**ASSIGNMENT:**
Take every line from the material that has the word "experience" in it.
--- DATA IN THIS EXERCISE Enclosed Below ---
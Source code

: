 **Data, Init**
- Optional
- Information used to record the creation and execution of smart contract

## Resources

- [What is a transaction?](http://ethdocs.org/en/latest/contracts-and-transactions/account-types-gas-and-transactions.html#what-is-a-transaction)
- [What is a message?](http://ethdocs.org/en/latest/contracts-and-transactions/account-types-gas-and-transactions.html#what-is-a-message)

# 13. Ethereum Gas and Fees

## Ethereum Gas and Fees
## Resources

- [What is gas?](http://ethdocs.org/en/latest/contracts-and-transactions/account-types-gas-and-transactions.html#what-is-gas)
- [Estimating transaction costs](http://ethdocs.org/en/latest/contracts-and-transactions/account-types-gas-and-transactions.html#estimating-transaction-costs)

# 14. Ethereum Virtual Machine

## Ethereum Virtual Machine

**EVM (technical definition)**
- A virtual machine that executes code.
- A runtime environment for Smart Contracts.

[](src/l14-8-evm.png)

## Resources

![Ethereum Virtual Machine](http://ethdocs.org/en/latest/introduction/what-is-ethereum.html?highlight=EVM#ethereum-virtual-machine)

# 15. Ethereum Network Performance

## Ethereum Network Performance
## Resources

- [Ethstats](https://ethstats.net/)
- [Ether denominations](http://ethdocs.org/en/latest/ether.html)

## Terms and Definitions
--- End of Enclosed DATA IN THIS EXERCISE ---
--- DATA IN THIS EXERCISE Enclosed Below ---
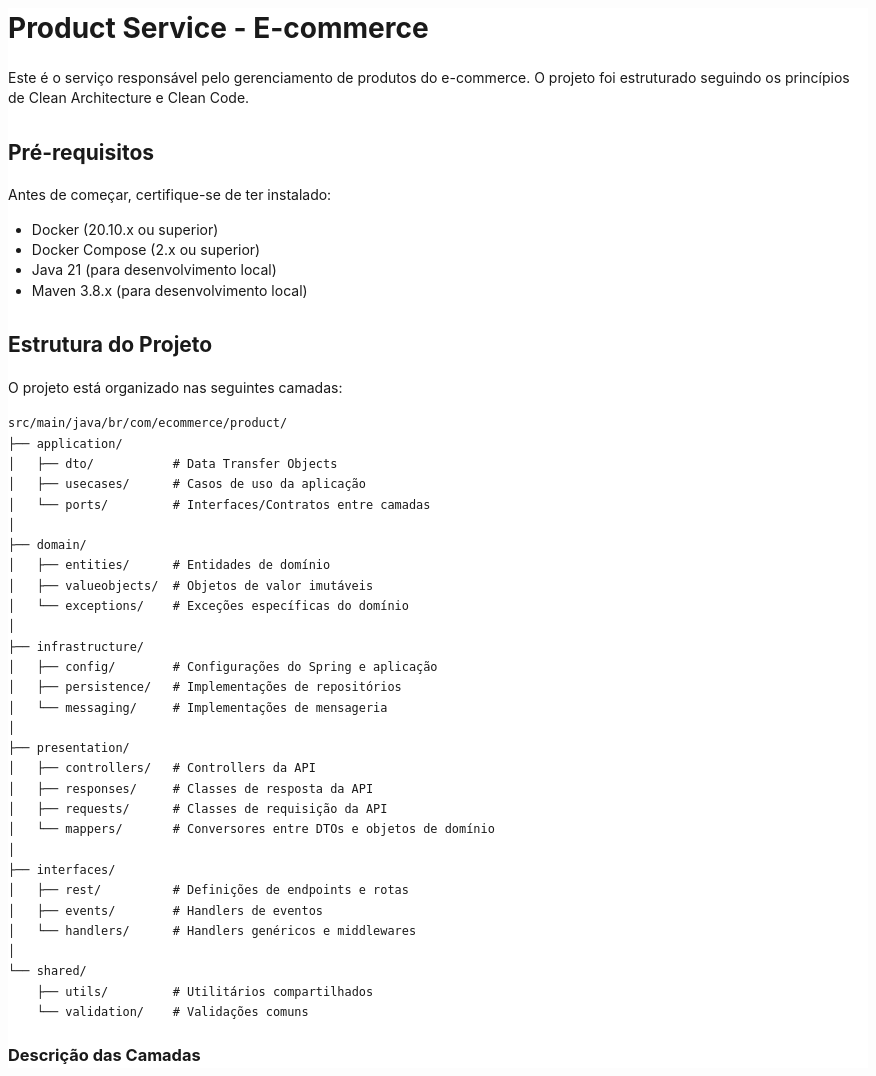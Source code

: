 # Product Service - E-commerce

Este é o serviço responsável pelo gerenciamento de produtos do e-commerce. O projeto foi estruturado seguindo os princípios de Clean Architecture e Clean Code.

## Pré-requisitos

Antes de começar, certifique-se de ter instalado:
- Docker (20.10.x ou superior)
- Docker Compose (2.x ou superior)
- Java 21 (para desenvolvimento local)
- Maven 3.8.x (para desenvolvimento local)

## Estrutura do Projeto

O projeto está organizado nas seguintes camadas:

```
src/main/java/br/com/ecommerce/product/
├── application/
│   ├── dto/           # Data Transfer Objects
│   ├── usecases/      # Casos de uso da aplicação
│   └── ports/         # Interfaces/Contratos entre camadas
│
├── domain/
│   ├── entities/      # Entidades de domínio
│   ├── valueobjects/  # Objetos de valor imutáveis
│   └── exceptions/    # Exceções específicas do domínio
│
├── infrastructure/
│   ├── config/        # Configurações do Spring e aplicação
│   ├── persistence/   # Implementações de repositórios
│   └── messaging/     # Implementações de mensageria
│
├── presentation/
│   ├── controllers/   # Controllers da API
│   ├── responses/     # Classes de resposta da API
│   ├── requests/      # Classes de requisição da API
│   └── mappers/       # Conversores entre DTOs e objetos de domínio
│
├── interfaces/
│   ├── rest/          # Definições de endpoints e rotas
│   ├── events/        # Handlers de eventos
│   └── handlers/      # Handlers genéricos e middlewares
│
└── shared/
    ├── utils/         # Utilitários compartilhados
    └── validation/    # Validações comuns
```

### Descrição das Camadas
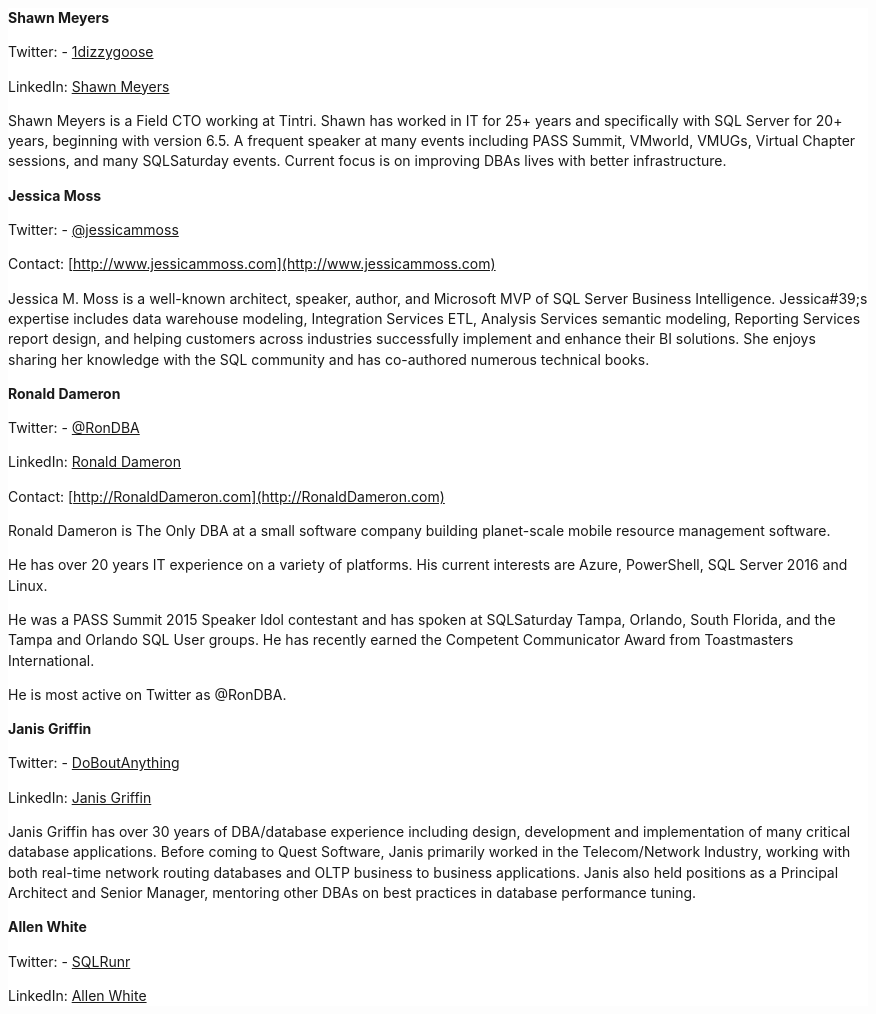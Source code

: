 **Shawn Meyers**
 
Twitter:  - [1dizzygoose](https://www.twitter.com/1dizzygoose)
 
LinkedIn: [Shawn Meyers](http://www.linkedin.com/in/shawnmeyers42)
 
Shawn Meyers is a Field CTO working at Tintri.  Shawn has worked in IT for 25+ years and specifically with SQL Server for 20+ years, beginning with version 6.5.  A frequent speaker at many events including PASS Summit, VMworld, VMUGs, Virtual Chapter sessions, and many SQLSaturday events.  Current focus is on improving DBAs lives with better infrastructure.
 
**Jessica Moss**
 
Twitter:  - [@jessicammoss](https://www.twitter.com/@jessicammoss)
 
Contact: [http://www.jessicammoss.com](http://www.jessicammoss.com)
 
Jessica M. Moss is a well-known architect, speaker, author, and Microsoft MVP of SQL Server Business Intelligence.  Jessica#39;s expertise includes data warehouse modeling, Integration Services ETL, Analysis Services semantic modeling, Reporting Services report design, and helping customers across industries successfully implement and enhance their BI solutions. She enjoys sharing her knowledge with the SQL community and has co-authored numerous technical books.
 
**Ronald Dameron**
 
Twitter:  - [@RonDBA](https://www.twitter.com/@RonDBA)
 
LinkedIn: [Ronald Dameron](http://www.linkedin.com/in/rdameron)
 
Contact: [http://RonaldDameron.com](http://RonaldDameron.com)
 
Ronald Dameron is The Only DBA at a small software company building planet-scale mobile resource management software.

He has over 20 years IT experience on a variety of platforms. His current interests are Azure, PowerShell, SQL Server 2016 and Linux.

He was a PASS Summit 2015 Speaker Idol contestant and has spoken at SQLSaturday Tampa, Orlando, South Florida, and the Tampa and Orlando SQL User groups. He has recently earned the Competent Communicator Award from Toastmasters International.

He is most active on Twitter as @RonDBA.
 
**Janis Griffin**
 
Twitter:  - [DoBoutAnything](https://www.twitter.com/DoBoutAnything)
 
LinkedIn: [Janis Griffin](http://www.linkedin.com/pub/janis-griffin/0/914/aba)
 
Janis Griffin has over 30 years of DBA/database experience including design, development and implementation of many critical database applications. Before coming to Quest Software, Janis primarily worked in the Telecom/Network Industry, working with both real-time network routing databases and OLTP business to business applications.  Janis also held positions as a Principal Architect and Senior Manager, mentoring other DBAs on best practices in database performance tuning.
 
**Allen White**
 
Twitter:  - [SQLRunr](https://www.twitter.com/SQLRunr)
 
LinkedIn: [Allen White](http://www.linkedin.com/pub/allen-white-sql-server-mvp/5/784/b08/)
--- End of Enclosed DATA IN THIS EXERCISE ---
**RESPONSE TO THIS EXERCISE:**
He has over 20 years IT experience on a variety of platforms. His current interests are Azure, PowerShell, SQL Server 2016 and Linux.
Janis Griffin has over 30 years of DBA/database experience including design, development and implementation of many critical database applications. Before coming to Quest Software, Janis primarily worked in the Telecom/Network Industry, working with both real-time network routing databases and OLTP business to business applications.  Janis also held positions as a Principal Architect and Senior Manager, mentoring other DBAs on best practices in database performance tuning.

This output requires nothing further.